Search the records that follow and extract every line containing the string "components".

Collected data:
★ ★ ★ ★ ★ ★ ★

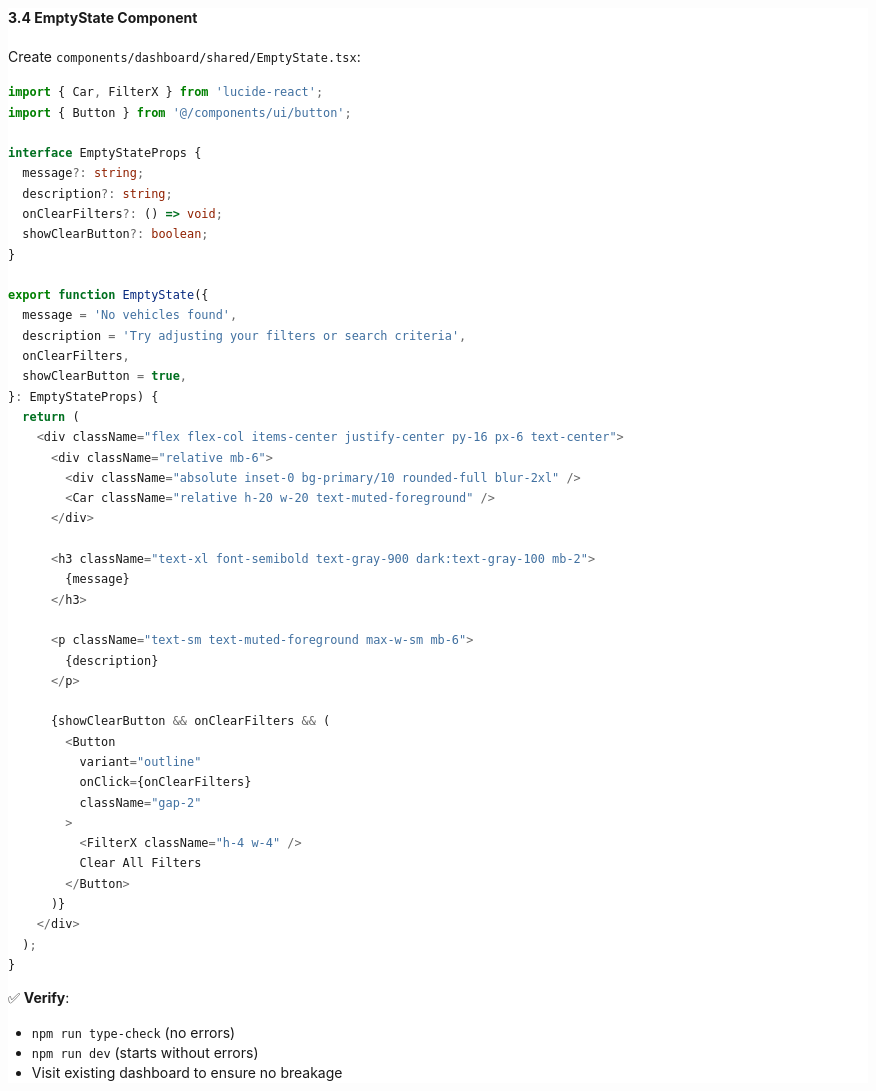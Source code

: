 #### 3.4 EmptyState Component

Create `components/dashboard/shared/EmptyState.tsx`:
```typescript
import { Car, FilterX } from 'lucide-react';
import { Button } from '@/components/ui/button';

interface EmptyStateProps {
  message?: string;
  description?: string;
  onClearFilters?: () => void;
  showClearButton?: boolean;
}

export function EmptyState({
  message = 'No vehicles found',
  description = 'Try adjusting your filters or search criteria',
  onClearFilters,
  showClearButton = true,
}: EmptyStateProps) {
  return (
    <div className="flex flex-col items-center justify-center py-16 px-6 text-center">
      <div className="relative mb-6">
        <div className="absolute inset-0 bg-primary/10 rounded-full blur-2xl" />
        <Car className="relative h-20 w-20 text-muted-foreground" />
      </div>

      <h3 className="text-xl font-semibold text-gray-900 dark:text-gray-100 mb-2">
        {message}
      </h3>

      <p className="text-sm text-muted-foreground max-w-sm mb-6">
        {description}
      </p>

      {showClearButton && onClearFilters && (
        <Button
          variant="outline"
          onClick={onClearFilters}
          className="gap-2"
        >
          <FilterX className="h-4 w-4" />
          Clear All Filters
        </Button>
      )}
    </div>
  );
}
```

✅ **Verify**:
- `npm run type-check` (no errors)
- `npm run dev` (starts without errors)
- Visit existing dashboard to ensure no breakage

★ ★ ★ ★ ★ ★ ★

=== RESPONSE ===
Create `components/dashboard/shared/EmptyState.tsx`:
import { Button } from '@/components/ui/button';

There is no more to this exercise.